Repeat the lines below exactly as they appear, but leave out the images.

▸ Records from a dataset
- - - - - - -

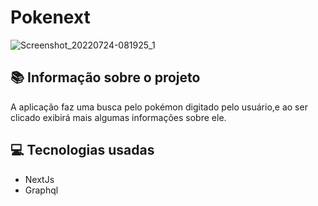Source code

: # Pokenext

![Screenshot_20220724-081925_1](https://user-images.githubusercontent.com/75839810/180664636-83b3d8c0-44e9-4193-b2fb-753bb01cf3b7.jpg)

## 📚 Informação sobre o projeto
A aplicação faz uma busca pelo pokémon 
digitado pelo usuário,e ao ser clicado 
exibirá mais algumas informações sobre ele.

## 💻 Tecnologias usadas 
<ul>
  <li>NextJs</li>
  <li>Graphql</li>
</ul>
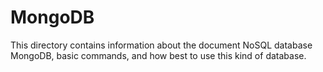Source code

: MongoDB
=======

This directory contains information about the document NoSQL database MongoDB,
basic commands, and how best to use this kind of database.

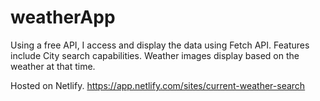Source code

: # weatherApp
 
Using a free API, I access and display the data using Fetch API. 
Features include City search capabilities. Weather images display based on the weather at that time.

Hosted on Netlify. https://app.netlify.com/sites/current-weather-search
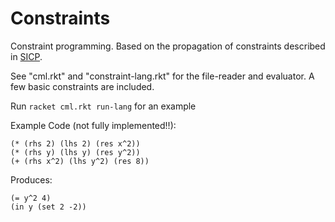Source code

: Constraints
===========

Constraint programming. Based on the propagation of constraints described in [SICP](http://mitpress.mit.edu/sicp/full-text/book/book-Z-H-22.html#%_sec_3.3.5).

See "cml.rkt" and "constraint-lang.rkt" for the file-reader and evaluator.
A few basic constraints are included.

Run `racket cml.rkt run-lang` for an example

Example Code (not fully implemented!!):

    (* (rhs 2) (lhs 2) (res x^2))
    (* (rhs y) (lhs y) (res y^2))
    (+ (rhs x^2) (lhs y^2) (res 8))

Produces:

    (= y^2 4)
    (in y (set 2 -2))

- - - - - - -

▸ Expected answer
Source code

: # Pokenext

![Screenshot_20220724-081925_1](https://user-images.githubusercontent.com/75839810/180664636-83b3d8c0-44e9-4193-b2fb-753bb01cf3b7.jpg)

## 📚 Informação sobre o projeto
A aplicação faz uma busca pelo pokémon 
digitado pelo usuário,e ao ser clicado 
exibirá mais algumas informações sobre ele.

## 💻 Tecnologias usadas 
<ul>
  <li>NextJs</li>
  <li>Graphql</li>
</ul>
Source code

: MongoDB
=======

This directory contains information about the document NoSQL database MongoDB,
basic commands, and how best to use this kind of database.

Source code

: # weatherApp
 
Using a free API, I access and display the data using Fetch API. 
Features include City search capabilities. Weather images display based on the weather at that time.

Hosted on Netlify. https://app.netlify.com/sites/current-weather-search
Source code

: Constraints
===========

Constraint programming. Based on the propagation of constraints described in [SICP](http://mitpress.mit.edu/sicp/full-text/book/book-Z-H-22.html#%_sec_3.3.5).

See "cml.rkt" and "constraint-lang.rkt" for the file-reader and evaluator.
A few basic constraints are included.

Run `racket cml.rkt run-lang` for an example

Example Code (not fully implemented!!):

    (* (rhs 2) (lhs 2) (res x^2))
    (* (rhs y) (lhs y) (res y^2))
    (+ (rhs x^2) (lhs y^2) (res 8))

Produces:

    (= y^2 4)
    (in y (set 2 -2))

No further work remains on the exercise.